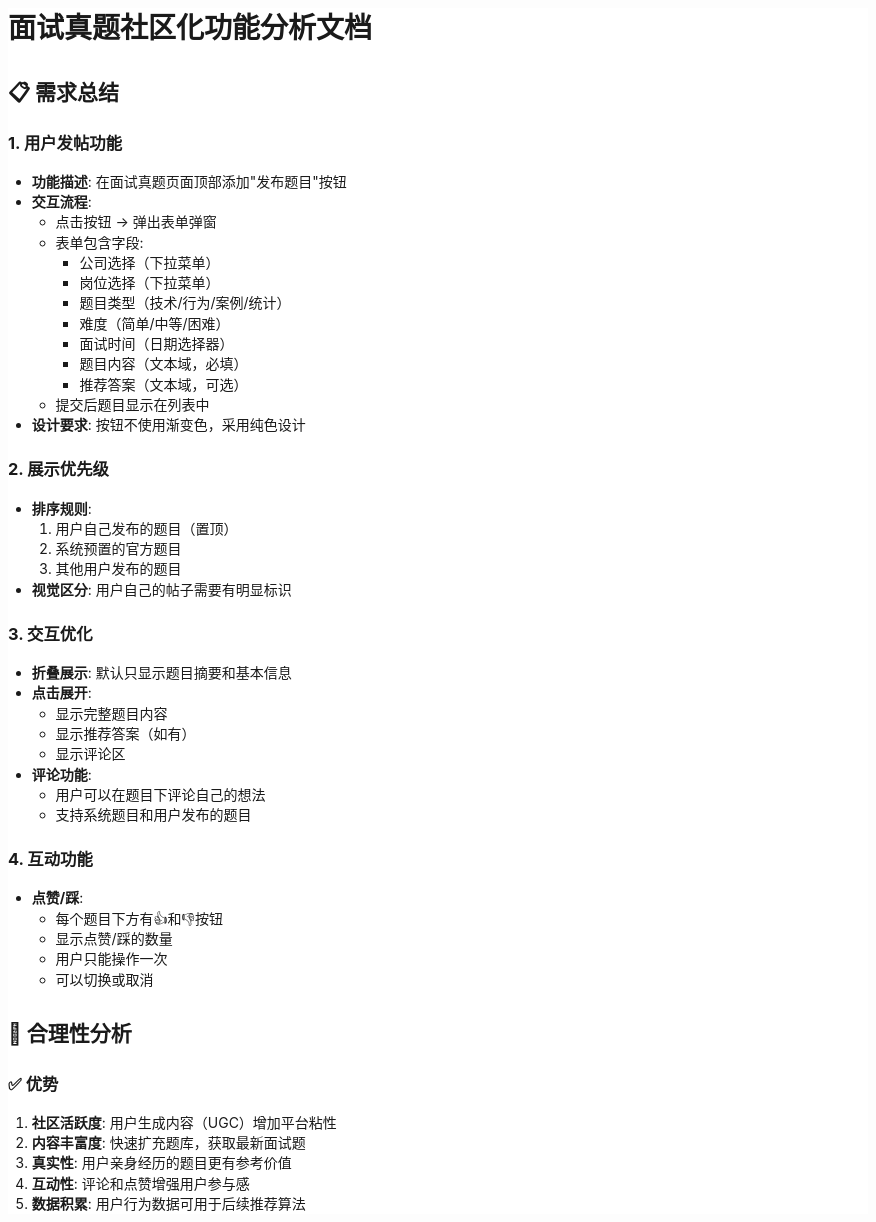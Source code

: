 # 面试真题社区化功能分析文档

## 📋 需求总结

### 1. 用户发帖功能
- **功能描述**: 在面试真题页面顶部添加"发布题目"按钮
- **交互流程**:
  - 点击按钮 → 弹出表单弹窗
  - 表单包含字段:
    - 公司选择（下拉菜单）
    - 岗位选择（下拉菜单）
    - 题目类型（技术/行为/案例/统计）
    - 难度（简单/中等/困难）
    - 面试时间（日期选择器）
    - 题目内容（文本域，必填）
    - 推荐答案（文本域，可选）
  - 提交后题目显示在列表中
- **设计要求**: 按钮不使用渐变色，采用纯色设计

### 2. 展示优先级
- **排序规则**:
  1. 用户自己发布的题目（置顶）
  2. 系统预置的官方题目
  3. 其他用户发布的题目
- **视觉区分**: 用户自己的帖子需要有明显标识

### 3. 交互优化
- **折叠展示**: 默认只显示题目摘要和基本信息
- **点击展开**: 
  - 显示完整题目内容
  - 显示推荐答案（如有）
  - 显示评论区
- **评论功能**:
  - 用户可以在题目下评论自己的想法
  - 支持系统题目和用户发布的题目

### 4. 互动功能
- **点赞/踩**:
  - 每个题目下方有👍和👎按钮
  - 显示点赞/踩的数量
  - 用户只能操作一次
  - 可以切换或取消

## 🎯 合理性分析

### ✅ 优势
1. **社区活跃度**: 用户生成内容（UGC）增加平台粘性
2. **内容丰富度**: 快速扩充题库，获取最新面试题
3. **真实性**: 用户亲身经历的题目更有参考价值
4. **互动性**: 评论和点赞增强用户参与感
5. **数据积累**: 用户行为数据可用于后续推荐算法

• • • • •

PROBLEM TO SOLVE: Copy out every entry above verbatim. Leave each picture out.

RESPONSE BELOW:
Source code

: # 面试真题社区化功能分析文档

## 📋 需求总结

### 1. 用户发帖功能
- **功能描述**: 在面试真题页面顶部添加"发布题目"按钮
- **交互流程**:
  - 点击按钮 → 弹出表单弹窗
  - 表单包含字段:
    - 公司选择（下拉菜单）
    - 岗位选择（下拉菜单）
    - 题目类型（技术/行为/案例/统计）
    - 难度（简单/中等/困难）
    - 面试时间（日期选择器）
    - 题目内容（文本域，必填）
    - 推荐答案（文本域，可选）
  - 提交后题目显示在列表中
- **设计要求**: 按钮不使用渐变色，采用纯色设计

### 2. 展示优先级
- **排序规则**:
  1. 用户自己发布的题目（置顶）
  2. 系统预置的官方题目
  3. 其他用户发布的题目
- **视觉区分**: 用户自己的帖子需要有明显标识

### 3. 交互优化
- **折叠展示**: 默认只显示题目摘要和基本信息
- **点击展开**: 
  - 显示完整题目内容
  - 显示推荐答案（如有）
  - 显示评论区
- **评论功能**:
  - 用户可以在题目下评论自己的想法
  - 支持系统题目和用户发布的题目

### 4. 互动功能
- **点赞/踩**:
  - 每个题目下方有👍和👎按钮
  - 显示点赞/踩的数量
  - 用户只能操作一次
  - 可以切换或取消

## 🎯 合理性分析

### ✅ 优势
1. **社区活跃度**: 用户生成内容（UGC）增加平台粘性
2. **内容丰富度**: 快速扩充题库，获取最新面试题
3. **真实性**: 用户亲身经历的题目更有参考价值
4. **互动性**: 评论和点赞增强用户参与感
5. **数据积累**: 用户行为数据可用于后续推荐算法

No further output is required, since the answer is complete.